(Exercise data)

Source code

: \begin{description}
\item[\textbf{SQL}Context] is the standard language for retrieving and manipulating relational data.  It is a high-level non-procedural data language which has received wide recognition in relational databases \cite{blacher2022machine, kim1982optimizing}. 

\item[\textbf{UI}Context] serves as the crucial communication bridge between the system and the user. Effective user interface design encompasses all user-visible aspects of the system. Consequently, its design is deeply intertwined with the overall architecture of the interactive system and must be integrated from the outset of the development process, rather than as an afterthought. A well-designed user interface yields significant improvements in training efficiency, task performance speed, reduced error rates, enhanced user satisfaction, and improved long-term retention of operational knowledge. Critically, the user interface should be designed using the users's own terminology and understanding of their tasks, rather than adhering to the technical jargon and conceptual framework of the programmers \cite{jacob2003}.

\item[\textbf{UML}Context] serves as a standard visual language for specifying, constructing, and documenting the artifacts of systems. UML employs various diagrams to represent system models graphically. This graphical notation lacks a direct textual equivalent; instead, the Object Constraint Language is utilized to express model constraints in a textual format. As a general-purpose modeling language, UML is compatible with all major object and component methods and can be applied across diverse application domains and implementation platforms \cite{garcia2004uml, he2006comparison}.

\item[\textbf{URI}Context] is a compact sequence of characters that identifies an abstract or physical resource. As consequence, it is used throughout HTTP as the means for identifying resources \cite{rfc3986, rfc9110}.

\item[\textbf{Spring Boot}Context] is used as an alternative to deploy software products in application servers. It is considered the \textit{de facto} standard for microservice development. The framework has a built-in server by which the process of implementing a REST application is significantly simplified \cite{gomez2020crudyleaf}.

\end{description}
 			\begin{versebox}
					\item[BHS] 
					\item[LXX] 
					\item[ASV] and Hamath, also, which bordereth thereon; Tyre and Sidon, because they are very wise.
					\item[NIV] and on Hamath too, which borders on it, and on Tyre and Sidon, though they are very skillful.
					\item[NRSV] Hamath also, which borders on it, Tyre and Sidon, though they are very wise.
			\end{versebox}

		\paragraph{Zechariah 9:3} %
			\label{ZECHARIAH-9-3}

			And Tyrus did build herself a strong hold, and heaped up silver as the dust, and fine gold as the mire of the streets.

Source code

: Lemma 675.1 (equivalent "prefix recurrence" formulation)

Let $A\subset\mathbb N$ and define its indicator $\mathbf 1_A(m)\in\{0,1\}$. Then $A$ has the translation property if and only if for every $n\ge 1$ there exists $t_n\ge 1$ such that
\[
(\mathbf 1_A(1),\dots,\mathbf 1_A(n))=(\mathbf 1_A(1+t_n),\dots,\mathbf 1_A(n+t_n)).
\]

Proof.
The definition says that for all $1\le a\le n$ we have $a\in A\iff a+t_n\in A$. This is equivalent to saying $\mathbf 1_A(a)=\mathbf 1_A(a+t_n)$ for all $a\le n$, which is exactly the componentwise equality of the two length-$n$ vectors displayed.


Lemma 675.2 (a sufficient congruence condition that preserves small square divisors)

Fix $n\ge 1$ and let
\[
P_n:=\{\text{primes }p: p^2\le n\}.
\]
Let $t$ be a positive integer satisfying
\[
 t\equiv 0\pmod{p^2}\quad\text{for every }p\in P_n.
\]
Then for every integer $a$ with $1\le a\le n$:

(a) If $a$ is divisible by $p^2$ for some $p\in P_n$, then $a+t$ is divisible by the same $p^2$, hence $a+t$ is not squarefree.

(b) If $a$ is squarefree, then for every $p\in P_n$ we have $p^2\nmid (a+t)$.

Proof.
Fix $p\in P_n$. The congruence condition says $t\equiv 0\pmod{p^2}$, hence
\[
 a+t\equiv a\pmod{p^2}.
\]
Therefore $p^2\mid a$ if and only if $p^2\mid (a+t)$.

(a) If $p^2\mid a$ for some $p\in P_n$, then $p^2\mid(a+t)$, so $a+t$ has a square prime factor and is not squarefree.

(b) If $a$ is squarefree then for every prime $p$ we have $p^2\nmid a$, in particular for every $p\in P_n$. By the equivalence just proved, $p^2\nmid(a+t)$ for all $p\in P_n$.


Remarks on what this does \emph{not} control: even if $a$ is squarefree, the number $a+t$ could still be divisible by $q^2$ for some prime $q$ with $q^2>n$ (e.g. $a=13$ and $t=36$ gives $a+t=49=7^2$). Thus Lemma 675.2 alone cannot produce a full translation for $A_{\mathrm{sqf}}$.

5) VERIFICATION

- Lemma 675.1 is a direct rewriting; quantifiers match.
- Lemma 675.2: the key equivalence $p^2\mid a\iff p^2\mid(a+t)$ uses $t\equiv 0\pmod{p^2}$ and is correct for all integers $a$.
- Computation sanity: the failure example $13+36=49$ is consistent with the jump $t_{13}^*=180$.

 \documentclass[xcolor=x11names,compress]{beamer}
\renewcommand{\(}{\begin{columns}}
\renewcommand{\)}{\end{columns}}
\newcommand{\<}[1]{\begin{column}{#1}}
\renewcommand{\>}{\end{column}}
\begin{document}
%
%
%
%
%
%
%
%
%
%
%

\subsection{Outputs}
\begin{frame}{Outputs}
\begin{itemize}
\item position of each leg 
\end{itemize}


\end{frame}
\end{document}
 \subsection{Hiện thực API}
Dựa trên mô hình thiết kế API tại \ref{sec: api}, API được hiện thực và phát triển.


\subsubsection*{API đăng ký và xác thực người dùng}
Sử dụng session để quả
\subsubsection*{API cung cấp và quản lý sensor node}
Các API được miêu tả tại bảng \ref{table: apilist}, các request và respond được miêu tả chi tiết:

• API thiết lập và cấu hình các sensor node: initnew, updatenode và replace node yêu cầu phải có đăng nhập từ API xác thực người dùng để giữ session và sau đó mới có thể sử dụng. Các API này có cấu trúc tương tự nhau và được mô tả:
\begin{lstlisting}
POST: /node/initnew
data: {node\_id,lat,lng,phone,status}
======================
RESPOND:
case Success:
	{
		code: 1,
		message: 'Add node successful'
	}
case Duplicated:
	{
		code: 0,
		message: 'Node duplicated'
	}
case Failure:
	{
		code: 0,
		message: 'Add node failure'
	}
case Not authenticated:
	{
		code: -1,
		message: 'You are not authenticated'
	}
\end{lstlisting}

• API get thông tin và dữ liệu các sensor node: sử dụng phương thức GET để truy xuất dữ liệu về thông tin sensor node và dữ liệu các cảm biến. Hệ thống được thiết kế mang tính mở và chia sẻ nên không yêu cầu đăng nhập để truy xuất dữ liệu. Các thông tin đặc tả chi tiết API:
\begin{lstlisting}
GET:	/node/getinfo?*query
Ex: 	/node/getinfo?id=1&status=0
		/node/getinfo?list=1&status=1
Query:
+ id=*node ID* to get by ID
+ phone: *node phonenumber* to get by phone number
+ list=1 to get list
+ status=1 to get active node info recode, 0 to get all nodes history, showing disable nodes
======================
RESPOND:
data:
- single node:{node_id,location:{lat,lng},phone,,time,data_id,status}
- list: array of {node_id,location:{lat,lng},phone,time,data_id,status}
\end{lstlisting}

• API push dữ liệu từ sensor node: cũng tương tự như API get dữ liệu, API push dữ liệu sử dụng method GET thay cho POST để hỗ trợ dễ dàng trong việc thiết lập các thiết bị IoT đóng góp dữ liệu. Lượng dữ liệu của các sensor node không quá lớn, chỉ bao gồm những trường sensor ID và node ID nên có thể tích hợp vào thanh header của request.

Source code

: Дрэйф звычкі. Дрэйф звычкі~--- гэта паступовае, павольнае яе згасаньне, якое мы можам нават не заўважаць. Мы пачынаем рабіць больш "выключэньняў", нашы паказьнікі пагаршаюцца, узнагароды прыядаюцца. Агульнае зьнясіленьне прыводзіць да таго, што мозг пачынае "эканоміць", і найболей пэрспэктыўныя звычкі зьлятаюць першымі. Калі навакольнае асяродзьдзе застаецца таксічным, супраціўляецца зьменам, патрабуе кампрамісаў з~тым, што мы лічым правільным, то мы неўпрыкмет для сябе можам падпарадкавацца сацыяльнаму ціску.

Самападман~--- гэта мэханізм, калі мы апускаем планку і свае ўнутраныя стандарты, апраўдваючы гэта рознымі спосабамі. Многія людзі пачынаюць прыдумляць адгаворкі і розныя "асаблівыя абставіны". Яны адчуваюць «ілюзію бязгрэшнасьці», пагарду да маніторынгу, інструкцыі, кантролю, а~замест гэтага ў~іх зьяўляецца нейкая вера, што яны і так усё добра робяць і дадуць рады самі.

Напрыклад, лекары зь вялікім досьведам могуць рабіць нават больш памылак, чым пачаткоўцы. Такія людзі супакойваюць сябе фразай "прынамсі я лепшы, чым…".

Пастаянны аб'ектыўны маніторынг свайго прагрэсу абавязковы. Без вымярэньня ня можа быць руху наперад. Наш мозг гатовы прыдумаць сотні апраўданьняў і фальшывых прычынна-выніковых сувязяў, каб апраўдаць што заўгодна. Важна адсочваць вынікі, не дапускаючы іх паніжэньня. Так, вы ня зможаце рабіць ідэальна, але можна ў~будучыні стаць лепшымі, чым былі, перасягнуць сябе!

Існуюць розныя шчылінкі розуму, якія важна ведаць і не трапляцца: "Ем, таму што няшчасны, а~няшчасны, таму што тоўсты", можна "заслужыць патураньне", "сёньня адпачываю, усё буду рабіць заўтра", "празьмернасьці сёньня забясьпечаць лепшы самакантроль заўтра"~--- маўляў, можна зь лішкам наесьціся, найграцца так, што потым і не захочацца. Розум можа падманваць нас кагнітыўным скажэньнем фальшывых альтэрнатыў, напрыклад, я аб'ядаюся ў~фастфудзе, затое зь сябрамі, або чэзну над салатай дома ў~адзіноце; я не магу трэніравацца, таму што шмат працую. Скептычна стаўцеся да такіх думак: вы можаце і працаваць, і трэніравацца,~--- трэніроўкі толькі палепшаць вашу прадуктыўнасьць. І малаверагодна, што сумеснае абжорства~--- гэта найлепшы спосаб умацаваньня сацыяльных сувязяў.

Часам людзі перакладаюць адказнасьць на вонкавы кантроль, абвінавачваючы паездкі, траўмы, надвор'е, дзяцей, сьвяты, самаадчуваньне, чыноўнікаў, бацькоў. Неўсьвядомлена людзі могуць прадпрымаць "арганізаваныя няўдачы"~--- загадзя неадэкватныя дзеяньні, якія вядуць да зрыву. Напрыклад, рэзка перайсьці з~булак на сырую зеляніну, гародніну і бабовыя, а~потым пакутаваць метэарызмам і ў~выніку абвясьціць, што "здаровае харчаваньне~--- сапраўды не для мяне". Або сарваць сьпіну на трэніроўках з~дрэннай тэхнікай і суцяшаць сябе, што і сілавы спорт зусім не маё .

(End Exercise data)

> Work instruction
In the data above, retype exactly and only the lines between the one holding "(b) If $a$ is squarefree, then" and the one holding "(b) If $a$ is squarefree then", inclusive.

> Response below
(b) If $a$ is squarefree, then for every $p\in P_n$ we have $p^2\nmid (a+t)$.

Proof.
Fix $p\in P_n$. The congruence condition says $t\equiv 0\pmod{p^2}$, hence
\[
 a+t\equiv a\pmod{p^2}.
\]
Therefore $p^2\mid a$ if and only if $p^2\mid (a+t)$.

(a) If $p^2\mid a$ for some $p\in P_n$, then $p^2\mid(a+t)$, so $a+t$ has a square prime factor and is not squarefree.

(b) If $a$ is squarefree then for every prime $p$ we have $p^2\nmid a$, in particular for every $p\in P_n$. By the equivalence just proved, $p^2\nmid(a+t)$ for all $p\in P_n$.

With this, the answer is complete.